A single number is required: the count of lines in the records below that contain the word "contact".

[Data to use]

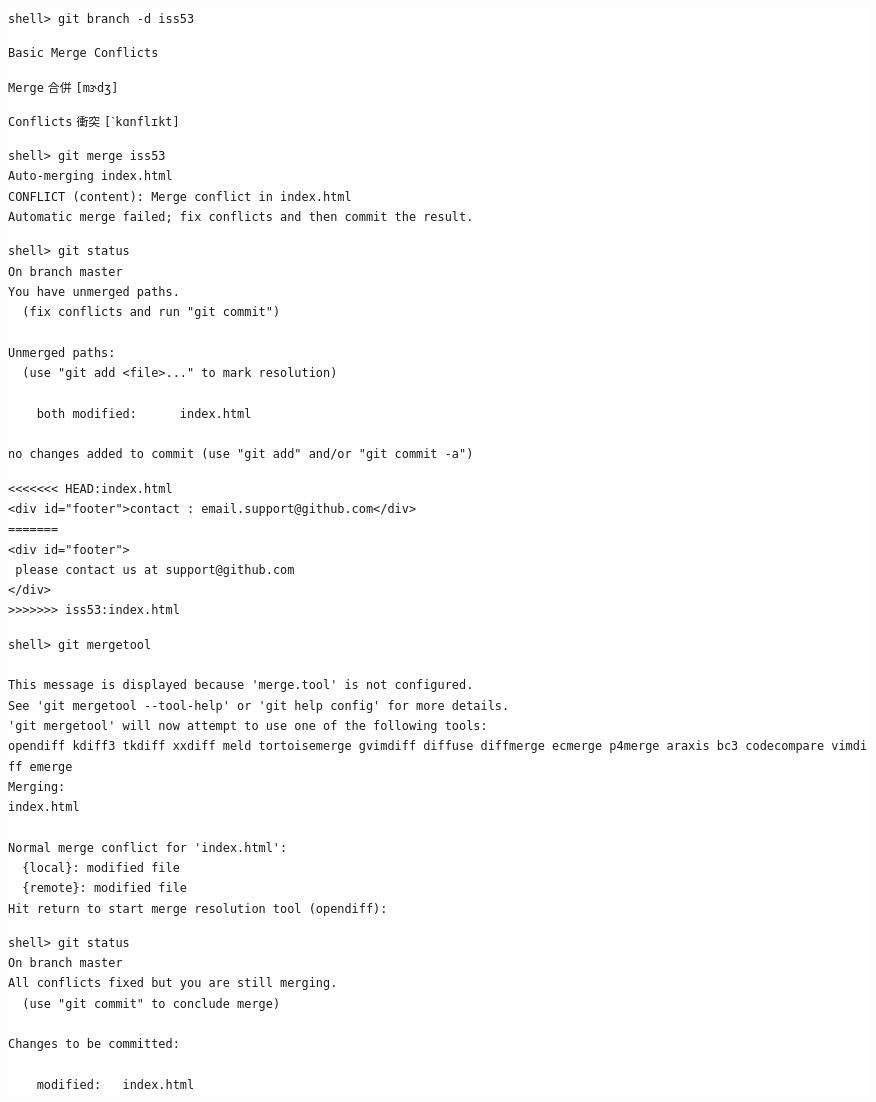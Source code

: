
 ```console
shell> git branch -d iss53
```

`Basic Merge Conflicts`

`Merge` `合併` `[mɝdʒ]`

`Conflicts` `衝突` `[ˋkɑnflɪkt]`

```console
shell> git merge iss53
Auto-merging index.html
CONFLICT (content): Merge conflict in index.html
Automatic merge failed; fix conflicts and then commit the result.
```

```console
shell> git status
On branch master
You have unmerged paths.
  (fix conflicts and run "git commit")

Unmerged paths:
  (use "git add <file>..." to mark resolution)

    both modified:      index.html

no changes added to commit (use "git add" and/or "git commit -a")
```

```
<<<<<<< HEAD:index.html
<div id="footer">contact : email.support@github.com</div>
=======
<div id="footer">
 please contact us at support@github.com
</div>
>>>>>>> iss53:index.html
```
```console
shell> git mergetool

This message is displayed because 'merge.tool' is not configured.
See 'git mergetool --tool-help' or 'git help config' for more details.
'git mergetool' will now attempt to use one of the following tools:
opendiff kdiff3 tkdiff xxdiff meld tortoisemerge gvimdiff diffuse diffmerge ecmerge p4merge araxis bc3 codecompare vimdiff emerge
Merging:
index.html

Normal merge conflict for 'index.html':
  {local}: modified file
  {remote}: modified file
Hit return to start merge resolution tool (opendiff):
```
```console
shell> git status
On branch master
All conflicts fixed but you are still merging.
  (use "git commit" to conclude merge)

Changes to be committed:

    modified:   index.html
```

[/Data to use]
[Data to use]

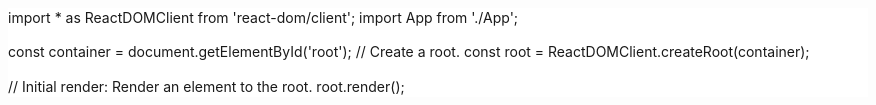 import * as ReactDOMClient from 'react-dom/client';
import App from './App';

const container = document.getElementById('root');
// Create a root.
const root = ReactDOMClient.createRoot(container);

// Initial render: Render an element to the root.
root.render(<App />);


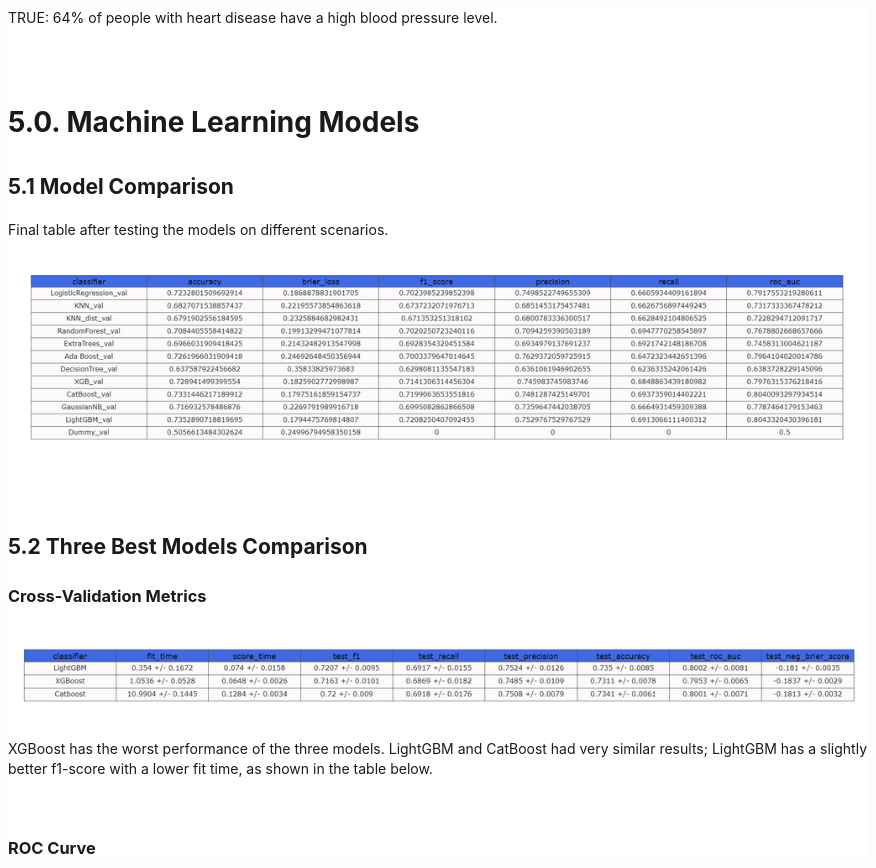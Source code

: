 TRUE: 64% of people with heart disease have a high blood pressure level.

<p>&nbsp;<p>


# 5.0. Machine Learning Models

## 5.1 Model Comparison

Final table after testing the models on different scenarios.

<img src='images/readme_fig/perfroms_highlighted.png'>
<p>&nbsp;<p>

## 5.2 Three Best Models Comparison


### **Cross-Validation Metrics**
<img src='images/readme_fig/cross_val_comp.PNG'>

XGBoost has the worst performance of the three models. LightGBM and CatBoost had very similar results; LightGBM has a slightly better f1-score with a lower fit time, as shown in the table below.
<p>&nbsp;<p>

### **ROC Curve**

[/Data to use]

# [Output for this task]
2